▸ Records from a collection
_ _ _
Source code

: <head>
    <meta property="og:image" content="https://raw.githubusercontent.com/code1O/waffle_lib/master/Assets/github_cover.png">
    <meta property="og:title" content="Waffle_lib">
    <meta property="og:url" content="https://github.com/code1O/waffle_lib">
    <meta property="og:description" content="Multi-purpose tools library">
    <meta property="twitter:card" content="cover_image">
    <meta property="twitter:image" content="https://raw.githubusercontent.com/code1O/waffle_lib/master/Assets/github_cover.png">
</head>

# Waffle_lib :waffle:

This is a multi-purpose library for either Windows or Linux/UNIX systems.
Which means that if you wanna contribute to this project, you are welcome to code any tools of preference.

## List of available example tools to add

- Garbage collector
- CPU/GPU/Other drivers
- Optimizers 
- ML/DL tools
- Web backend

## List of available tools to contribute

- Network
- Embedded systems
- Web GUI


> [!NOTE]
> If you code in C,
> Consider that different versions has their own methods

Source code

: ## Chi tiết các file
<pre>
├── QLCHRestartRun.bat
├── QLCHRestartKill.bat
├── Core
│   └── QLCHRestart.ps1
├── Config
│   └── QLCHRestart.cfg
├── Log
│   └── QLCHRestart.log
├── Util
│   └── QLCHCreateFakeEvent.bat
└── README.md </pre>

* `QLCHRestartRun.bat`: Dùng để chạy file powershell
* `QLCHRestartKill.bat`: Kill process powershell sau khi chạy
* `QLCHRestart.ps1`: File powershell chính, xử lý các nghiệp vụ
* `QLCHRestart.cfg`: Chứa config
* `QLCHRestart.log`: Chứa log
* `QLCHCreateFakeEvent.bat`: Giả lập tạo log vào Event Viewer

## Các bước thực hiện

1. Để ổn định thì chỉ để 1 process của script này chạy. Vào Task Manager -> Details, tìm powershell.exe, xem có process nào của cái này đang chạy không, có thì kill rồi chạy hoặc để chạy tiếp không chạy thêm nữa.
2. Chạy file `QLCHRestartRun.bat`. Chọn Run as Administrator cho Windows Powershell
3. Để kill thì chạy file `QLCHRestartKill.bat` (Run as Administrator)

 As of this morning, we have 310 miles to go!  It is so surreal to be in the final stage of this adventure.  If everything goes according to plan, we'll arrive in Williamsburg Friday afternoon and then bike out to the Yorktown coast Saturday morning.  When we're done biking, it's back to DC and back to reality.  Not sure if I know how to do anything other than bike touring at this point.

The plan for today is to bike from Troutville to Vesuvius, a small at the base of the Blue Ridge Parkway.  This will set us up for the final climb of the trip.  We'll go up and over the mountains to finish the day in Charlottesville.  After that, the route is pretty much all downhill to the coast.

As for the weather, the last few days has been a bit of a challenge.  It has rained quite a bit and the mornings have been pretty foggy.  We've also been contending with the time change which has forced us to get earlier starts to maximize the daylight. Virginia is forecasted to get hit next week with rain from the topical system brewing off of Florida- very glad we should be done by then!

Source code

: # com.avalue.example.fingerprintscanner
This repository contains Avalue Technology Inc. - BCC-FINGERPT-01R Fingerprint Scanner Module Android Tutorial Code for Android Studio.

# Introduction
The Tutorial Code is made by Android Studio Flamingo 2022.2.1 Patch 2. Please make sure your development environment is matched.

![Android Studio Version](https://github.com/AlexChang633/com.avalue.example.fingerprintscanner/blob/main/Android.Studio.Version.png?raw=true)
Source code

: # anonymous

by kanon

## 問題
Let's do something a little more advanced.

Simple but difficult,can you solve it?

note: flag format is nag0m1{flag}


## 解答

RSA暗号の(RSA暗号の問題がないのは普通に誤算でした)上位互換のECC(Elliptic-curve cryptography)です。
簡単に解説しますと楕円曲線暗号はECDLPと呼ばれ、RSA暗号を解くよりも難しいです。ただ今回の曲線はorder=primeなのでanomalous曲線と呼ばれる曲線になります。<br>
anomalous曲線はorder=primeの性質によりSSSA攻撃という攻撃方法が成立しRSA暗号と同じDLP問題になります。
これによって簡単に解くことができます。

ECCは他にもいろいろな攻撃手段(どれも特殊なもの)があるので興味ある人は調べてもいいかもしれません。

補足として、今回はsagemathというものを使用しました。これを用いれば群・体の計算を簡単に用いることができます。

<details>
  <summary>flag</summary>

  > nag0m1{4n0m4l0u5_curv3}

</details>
_ _ _
▸ The problem
Using the records above, output exactly the lines from the first through the line that contains "If you code", with both of those included.

▸ Solution to this task
Source code

: <head>
    <meta property="og:image" content="https://raw.githubusercontent.com/code1O/waffle_lib/master/Assets/github_cover.png">
    <meta property="og:title" content="Waffle_lib">
    <meta property="og:url" content="https://github.com/code1O/waffle_lib">
    <meta property="og:description" content="Multi-purpose tools library">
    <meta property="twitter:card" content="cover_image">
    <meta property="twitter:image" content="https://raw.githubusercontent.com/code1O/waffle_lib/master/Assets/github_cover.png">
</head>

# Waffle_lib :waffle:

This is a multi-purpose library for either Windows or Linux/UNIX systems.
Which means that if you wanna contribute to this project, you are welcome to code any tools of preference.

## List of available example tools to add

- Garbage collector
- CPU/GPU/Other drivers
- Optimizers 
- ML/DL tools
- Web backend

## List of available tools to contribute

- Network
- Embedded systems
- Web GUI


> [!NOTE]
> If you code in C,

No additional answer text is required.